Exercise objective: Scan the entries below. List each line with "considered".
Segment Start: Records shown
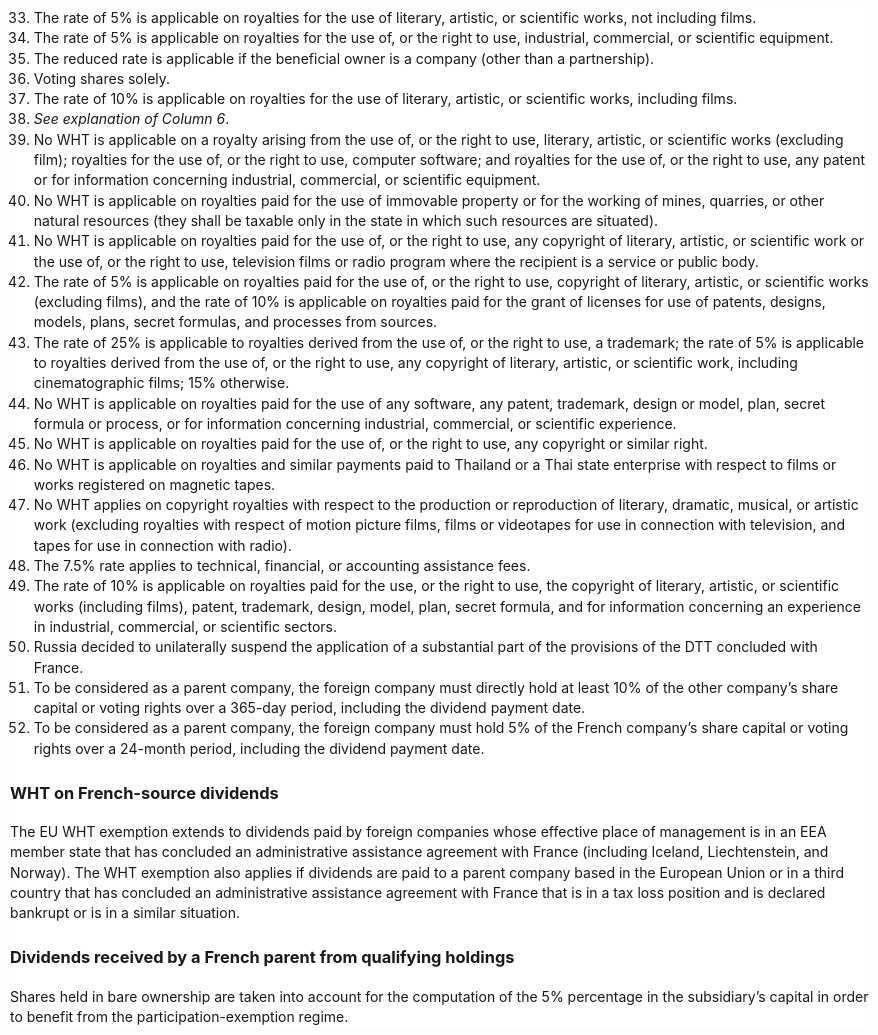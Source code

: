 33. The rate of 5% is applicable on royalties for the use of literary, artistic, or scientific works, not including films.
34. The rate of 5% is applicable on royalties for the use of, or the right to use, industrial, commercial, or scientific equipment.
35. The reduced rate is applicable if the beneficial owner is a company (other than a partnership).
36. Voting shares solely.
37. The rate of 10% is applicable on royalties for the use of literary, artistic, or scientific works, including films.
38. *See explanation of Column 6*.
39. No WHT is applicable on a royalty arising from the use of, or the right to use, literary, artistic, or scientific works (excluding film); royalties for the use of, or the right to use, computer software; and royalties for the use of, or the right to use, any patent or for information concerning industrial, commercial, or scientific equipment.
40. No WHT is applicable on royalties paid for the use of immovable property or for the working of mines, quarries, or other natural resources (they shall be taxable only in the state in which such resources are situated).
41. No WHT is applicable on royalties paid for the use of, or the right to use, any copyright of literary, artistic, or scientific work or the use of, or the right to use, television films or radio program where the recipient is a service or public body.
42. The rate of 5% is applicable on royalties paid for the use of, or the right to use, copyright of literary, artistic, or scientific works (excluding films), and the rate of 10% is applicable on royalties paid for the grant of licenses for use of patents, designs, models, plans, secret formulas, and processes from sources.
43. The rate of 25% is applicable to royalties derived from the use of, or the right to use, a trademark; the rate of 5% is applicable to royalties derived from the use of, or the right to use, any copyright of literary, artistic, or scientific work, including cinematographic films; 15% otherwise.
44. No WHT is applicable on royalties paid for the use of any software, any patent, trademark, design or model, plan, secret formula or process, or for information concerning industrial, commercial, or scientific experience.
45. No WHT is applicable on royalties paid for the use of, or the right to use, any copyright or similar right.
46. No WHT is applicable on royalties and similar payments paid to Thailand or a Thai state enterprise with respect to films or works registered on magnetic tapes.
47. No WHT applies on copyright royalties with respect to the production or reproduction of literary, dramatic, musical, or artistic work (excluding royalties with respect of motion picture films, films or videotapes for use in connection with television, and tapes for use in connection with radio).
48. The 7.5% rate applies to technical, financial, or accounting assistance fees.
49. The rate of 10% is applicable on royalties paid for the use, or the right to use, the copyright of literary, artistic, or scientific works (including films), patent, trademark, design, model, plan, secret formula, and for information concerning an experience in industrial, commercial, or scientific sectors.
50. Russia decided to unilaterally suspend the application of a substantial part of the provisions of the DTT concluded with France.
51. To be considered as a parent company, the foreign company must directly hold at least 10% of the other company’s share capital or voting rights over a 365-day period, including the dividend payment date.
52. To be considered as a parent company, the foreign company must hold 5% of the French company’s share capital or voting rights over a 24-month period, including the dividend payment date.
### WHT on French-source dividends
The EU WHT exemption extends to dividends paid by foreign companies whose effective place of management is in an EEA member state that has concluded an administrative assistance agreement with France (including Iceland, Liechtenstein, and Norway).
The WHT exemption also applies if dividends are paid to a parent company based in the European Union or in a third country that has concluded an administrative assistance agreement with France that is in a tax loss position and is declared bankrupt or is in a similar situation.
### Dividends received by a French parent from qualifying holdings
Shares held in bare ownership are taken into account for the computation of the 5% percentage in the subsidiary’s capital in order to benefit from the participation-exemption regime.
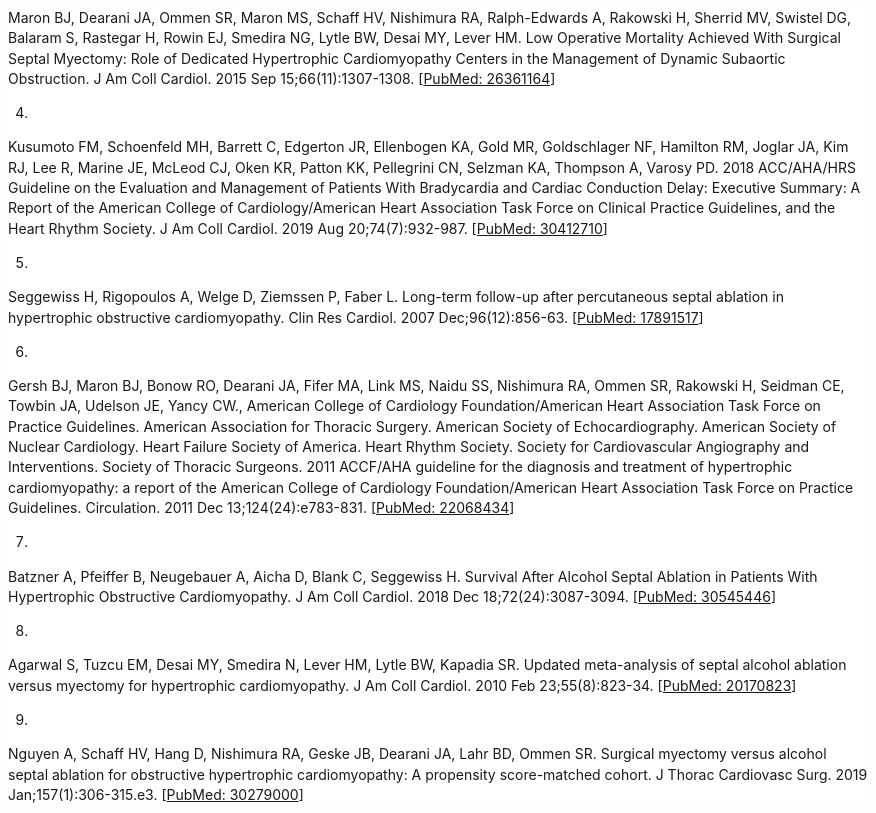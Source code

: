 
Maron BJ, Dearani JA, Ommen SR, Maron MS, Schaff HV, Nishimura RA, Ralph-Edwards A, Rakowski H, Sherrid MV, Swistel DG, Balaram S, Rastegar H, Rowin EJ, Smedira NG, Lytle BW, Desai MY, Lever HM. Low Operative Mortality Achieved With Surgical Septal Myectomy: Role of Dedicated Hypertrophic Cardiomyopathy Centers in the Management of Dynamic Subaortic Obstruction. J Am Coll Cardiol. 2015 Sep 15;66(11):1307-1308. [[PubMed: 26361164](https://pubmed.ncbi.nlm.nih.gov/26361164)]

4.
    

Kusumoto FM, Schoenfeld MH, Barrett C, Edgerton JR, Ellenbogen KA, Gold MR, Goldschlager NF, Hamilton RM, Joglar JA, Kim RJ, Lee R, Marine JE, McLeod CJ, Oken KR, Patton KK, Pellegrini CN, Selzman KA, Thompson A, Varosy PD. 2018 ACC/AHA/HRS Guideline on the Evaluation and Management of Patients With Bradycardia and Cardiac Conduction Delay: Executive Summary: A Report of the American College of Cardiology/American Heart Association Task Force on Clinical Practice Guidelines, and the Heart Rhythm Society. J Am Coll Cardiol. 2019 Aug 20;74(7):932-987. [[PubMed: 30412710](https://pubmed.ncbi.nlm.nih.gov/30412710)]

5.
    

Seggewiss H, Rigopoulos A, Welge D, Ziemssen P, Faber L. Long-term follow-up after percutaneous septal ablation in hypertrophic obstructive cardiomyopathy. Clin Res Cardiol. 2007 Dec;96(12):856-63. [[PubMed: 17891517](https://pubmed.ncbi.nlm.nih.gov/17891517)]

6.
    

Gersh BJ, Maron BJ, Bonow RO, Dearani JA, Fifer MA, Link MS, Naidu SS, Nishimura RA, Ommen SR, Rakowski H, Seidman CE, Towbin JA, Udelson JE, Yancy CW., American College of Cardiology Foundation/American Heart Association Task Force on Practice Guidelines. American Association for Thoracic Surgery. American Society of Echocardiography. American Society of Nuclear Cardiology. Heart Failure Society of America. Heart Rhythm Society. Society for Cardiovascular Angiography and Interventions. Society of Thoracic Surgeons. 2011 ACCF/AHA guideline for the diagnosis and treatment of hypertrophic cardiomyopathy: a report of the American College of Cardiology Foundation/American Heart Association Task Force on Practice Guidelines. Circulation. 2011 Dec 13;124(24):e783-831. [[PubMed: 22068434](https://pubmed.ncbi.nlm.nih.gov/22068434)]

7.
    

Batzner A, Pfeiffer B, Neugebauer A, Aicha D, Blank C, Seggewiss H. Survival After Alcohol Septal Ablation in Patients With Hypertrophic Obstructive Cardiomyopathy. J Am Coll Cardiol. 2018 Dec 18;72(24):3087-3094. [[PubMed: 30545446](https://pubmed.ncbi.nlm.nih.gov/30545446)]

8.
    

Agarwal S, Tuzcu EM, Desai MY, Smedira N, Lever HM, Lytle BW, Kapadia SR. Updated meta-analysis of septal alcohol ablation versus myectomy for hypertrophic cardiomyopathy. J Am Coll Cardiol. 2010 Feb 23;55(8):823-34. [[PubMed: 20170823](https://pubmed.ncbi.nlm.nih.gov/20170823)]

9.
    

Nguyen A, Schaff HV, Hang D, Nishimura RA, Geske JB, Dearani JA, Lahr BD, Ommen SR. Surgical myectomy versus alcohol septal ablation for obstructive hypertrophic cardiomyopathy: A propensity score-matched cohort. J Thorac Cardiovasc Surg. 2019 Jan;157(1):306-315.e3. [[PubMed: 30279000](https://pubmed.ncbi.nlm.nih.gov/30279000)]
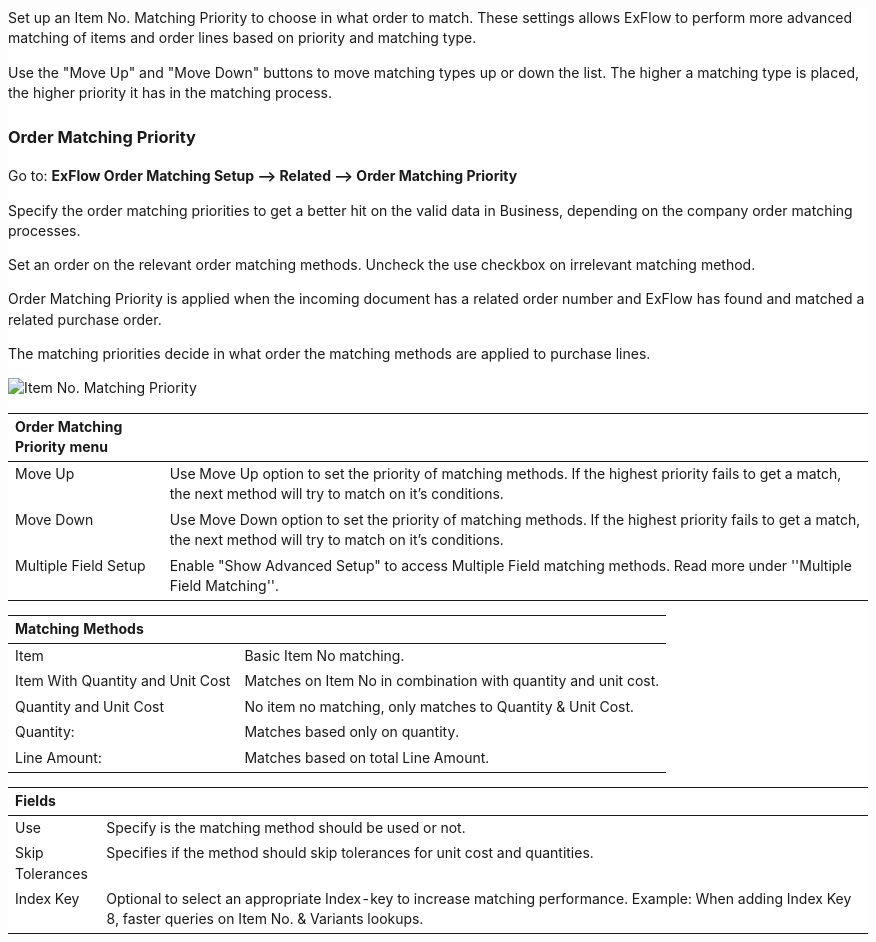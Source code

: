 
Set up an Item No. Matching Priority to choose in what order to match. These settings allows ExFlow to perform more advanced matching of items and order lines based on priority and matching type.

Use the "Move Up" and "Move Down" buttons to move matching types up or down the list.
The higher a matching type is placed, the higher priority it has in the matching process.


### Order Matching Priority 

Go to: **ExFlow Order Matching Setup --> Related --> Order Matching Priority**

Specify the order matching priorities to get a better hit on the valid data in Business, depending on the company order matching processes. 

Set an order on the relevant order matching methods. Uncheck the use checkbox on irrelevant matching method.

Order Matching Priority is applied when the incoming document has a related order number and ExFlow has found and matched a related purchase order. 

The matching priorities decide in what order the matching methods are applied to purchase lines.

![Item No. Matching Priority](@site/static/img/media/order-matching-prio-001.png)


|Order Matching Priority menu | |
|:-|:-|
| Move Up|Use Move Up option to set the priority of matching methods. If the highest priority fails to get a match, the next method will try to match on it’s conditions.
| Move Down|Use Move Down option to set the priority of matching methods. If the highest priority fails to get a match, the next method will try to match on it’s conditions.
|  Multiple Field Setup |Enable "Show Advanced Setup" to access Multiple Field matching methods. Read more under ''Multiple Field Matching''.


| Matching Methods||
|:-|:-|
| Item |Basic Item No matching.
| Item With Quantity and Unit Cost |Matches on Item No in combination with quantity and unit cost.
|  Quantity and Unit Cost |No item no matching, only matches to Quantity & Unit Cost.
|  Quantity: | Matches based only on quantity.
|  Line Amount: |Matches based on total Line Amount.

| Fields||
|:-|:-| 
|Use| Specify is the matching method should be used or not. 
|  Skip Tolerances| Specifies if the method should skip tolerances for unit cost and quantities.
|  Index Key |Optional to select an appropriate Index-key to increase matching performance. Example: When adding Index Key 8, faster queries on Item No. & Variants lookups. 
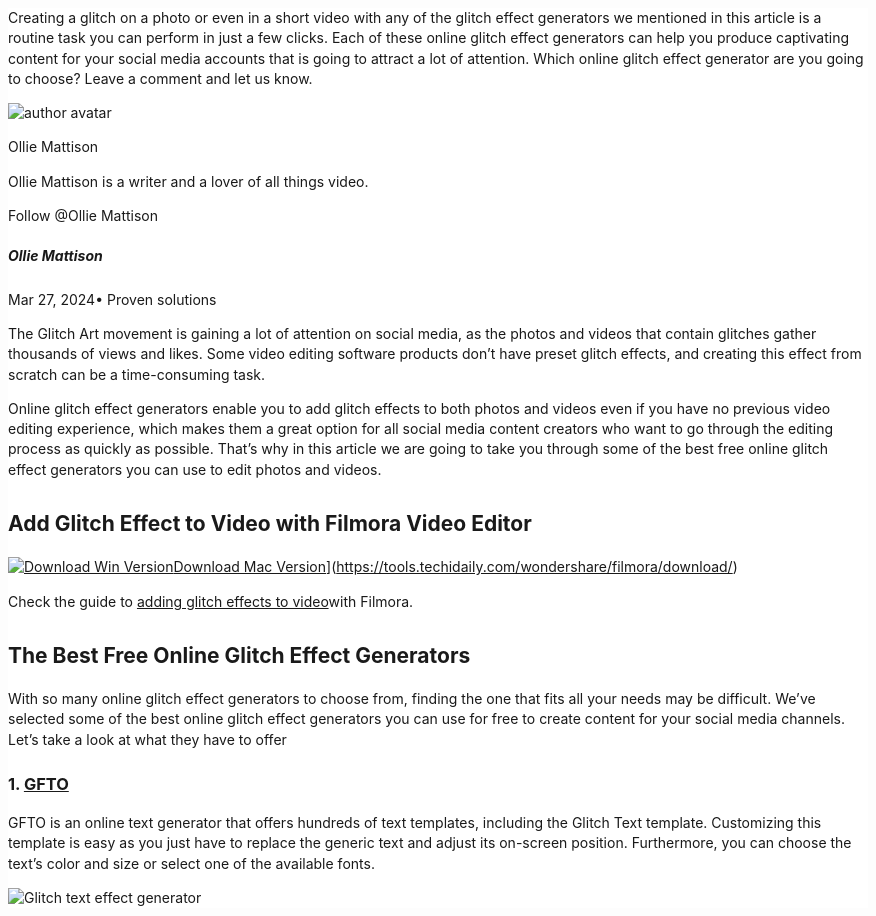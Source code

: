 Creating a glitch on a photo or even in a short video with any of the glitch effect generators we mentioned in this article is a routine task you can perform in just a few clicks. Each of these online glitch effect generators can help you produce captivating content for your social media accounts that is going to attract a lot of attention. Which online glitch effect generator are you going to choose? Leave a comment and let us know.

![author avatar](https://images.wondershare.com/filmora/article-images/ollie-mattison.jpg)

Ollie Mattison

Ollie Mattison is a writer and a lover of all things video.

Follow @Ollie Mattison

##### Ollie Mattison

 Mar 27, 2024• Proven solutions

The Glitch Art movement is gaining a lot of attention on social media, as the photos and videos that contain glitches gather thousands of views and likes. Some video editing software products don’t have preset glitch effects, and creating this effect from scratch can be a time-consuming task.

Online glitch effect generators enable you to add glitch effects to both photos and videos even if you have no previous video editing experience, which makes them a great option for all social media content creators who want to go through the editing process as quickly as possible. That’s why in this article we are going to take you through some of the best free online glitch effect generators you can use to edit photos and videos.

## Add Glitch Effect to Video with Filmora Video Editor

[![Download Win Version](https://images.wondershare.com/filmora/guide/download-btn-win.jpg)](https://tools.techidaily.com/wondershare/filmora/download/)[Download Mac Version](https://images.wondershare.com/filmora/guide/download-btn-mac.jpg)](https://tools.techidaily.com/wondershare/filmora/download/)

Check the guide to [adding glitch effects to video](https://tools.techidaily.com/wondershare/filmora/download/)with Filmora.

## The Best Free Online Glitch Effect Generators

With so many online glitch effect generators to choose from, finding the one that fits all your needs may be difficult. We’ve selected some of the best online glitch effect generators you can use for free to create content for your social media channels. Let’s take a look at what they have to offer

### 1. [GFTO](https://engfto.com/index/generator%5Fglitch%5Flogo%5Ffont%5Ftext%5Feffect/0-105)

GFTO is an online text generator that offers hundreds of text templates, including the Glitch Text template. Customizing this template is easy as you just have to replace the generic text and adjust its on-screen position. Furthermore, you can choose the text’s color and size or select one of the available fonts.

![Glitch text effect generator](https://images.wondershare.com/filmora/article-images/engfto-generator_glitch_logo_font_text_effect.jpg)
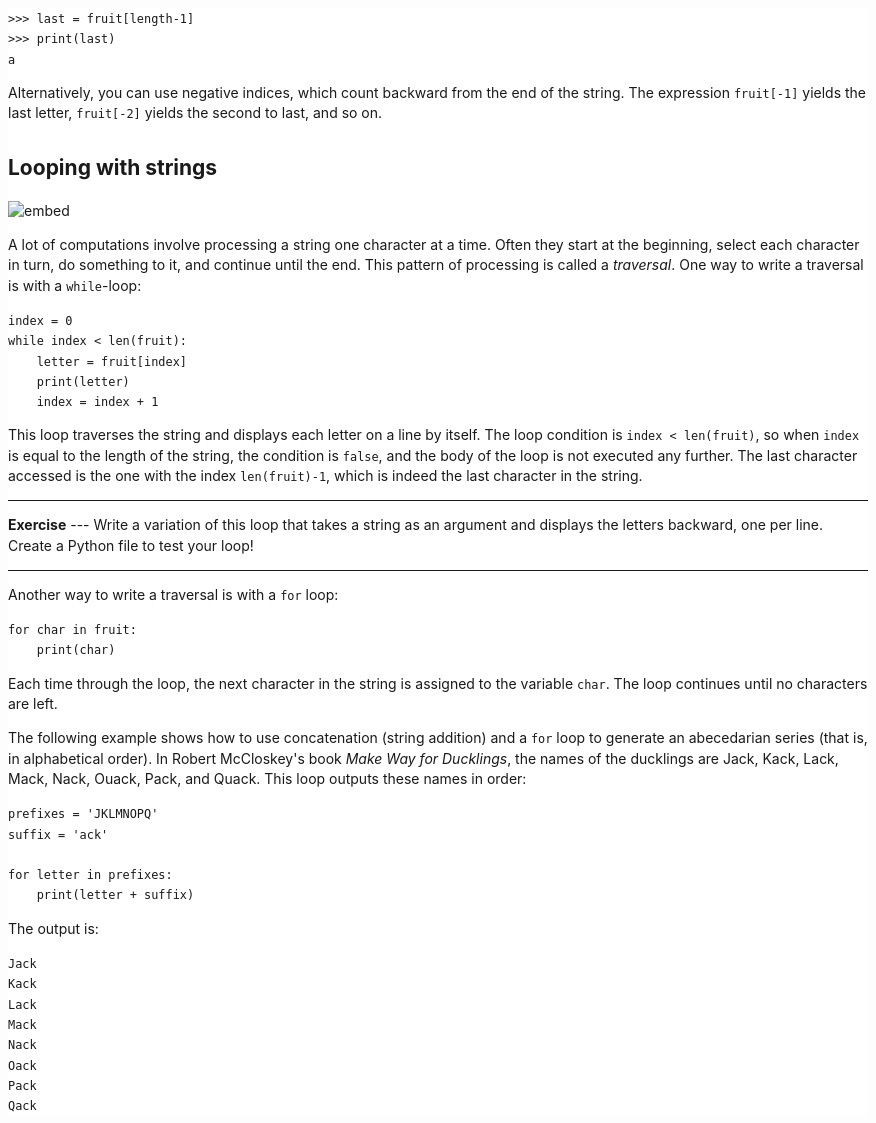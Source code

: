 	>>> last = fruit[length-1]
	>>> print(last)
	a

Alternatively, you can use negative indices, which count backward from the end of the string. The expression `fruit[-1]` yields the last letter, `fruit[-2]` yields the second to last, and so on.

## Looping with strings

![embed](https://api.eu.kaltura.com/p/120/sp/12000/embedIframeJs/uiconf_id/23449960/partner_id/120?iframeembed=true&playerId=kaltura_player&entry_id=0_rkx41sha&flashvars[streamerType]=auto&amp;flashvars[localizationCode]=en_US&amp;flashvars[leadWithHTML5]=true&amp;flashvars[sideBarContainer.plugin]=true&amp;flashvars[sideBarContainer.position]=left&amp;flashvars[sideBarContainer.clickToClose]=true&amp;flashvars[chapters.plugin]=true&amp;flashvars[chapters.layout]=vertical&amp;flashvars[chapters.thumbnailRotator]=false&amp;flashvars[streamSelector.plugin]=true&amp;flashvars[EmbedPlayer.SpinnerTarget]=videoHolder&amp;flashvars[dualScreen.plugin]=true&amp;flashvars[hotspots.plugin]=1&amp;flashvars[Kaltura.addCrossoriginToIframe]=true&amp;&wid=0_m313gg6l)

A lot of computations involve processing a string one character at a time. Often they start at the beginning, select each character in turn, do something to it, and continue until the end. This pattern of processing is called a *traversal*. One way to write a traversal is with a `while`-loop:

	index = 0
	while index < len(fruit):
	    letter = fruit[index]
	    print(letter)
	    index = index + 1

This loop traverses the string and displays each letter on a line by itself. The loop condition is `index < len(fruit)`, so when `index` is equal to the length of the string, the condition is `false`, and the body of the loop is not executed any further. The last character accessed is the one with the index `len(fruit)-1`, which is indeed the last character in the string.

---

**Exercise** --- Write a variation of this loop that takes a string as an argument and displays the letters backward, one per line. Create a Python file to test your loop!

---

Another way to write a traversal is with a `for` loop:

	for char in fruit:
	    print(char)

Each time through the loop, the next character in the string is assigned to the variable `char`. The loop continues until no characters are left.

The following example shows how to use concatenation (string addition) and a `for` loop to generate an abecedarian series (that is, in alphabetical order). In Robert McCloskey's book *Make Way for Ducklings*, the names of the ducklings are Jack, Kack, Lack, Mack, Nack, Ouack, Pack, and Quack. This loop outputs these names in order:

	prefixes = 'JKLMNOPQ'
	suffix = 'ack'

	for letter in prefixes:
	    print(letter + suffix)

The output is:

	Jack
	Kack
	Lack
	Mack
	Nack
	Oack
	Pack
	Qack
Segment End: Records shown
Worked solution:
51. To be considered as a parent company, the foreign company must directly hold at least 10% of the other company’s share capital or voting rights over a 365-day period, including the dividend payment date.
52. To be considered as a parent company, the foreign company must hold 5% of the French company’s share capital or voting rights over a 24-month period, including the dividend payment date.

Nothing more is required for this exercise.